EXERCISE GOAL
Without any alteration, retype the records that appear below.

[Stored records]
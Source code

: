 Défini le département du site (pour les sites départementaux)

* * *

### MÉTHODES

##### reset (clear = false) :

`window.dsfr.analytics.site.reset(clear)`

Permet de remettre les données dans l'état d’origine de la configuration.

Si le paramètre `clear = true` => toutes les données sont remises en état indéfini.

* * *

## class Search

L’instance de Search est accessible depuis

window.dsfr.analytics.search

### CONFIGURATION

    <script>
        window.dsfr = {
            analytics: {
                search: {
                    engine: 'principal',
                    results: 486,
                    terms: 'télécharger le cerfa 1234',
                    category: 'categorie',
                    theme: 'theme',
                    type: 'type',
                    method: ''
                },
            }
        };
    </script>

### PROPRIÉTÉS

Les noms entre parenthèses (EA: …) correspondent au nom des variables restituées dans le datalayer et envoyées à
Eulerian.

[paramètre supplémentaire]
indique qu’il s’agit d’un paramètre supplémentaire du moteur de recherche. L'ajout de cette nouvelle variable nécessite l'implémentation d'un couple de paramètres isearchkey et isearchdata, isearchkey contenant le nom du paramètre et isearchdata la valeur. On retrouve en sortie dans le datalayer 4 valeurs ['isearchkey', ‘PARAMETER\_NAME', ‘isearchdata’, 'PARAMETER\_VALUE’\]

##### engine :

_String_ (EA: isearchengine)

EXERCISE ANSWER
Source code

: Défini le département du site (pour les sites départementaux)

* * *

### MÉTHODES

##### reset (clear = false) :

`window.dsfr.analytics.site.reset(clear)`

Permet de remettre les données dans l'état d’origine de la configuration.

Si le paramètre `clear = true` => toutes les données sont remises en état indéfini.

* * *

## class Search

L’instance de Search est accessible depuis

window.dsfr.analytics.search

### CONFIGURATION

    <script>
        window.dsfr = {
            analytics: {
                search: {
                    engine: 'principal',
                    results: 486,
                    terms: 'télécharger le cerfa 1234',
                    category: 'categorie',
                    theme: 'theme',
                    type: 'type',
                    method: ''
                },
            }
        };
    </script>

### PROPRIÉTÉS

Les noms entre parenthèses (EA: …) correspondent au nom des variables restituées dans le datalayer et envoyées à
Eulerian.

[paramètre supplémentaire]
indique qu’il s’agit d’un paramètre supplémentaire du moteur de recherche. L'ajout de cette nouvelle variable nécessite l'implémentation d'un couple de paramètres isearchkey et isearchdata, isearchkey contenant le nom du paramètre et isearchdata la valeur. On retrouve en sortie dans le datalayer 4 valeurs ['isearchkey', ‘PARAMETER\_NAME', ‘isearchdata’, 'PARAMETER\_VALUE’\]

##### engine :

_String_ (EA: isearchengine)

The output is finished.